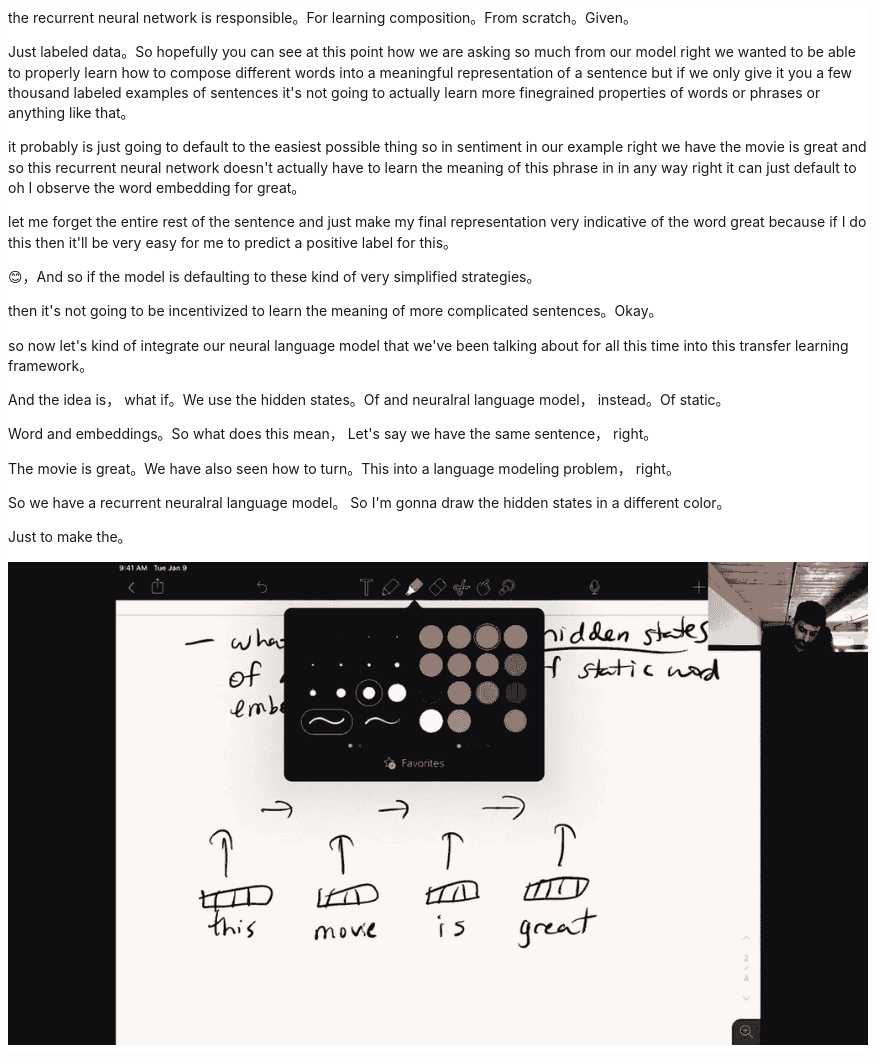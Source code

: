  the recurrent neural network is responsible。For learning composition。From scratch。Given。

Just labeled data。So hopefully you can see at this point how we are asking so much from our model right we wanted to be able to properly learn how to compose different words into a meaningful representation of a sentence but if we only give it you a few thousand labeled examples of sentences it's not going to actually learn more finegrained properties of words or phrases or anything like that。

 it probably is just going to default to the easiest possible thing so in sentiment in our example right we have the movie is great and so this recurrent neural network doesn't actually have to learn the meaning of this phrase in in any way right it can just default to oh I observe the word embedding for great。

 let me forget the entire rest of the sentence and just make my final representation very indicative of the word great because if I do this then it'll be very easy for me to predict a positive label for this。

😊，And so if the model is defaulting to these kind of very simplified strategies。

 then it's not going to be incentivized to learn the meaning of more complicated sentences。Okay。

 so now let's kind of integrate our neural language model that we've been talking about for all this time into this transfer learning framework。

And the idea is， what if。We use the hidden states。Of and neuralral language model， instead。Of static。

Word and embeddings。So what does this mean， Let's say we have the same sentence， right。

 The movie is great。We have also seen how to turn。This into a language modeling problem， right。

 So we have a recurrent neuralral language model。 So I'm gonna draw the hidden states in a different color。

Just to make the。

![](img/f1591e808e9bc70bdffc1770f073cdfc_15.png)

---

WHAT TO WORK ON: Go over the data and return every line that includes the word "have".

YOUR SOLUTION:
 it probably is just going to default to the easiest possible thing so in sentiment in our example right we have the movie is great and so this recurrent neural network doesn't actually have to learn the meaning of this phrase in in any way right it can just default to oh I observe the word embedding for great。
Word and embeddings。So what does this mean， Let's say we have the same sentence， right。
 The movie is great。We have also seen how to turn。This into a language modeling problem， right。
 So we have a recurrent neuralral language model。 So I'm gonna draw the hidden states in a different color。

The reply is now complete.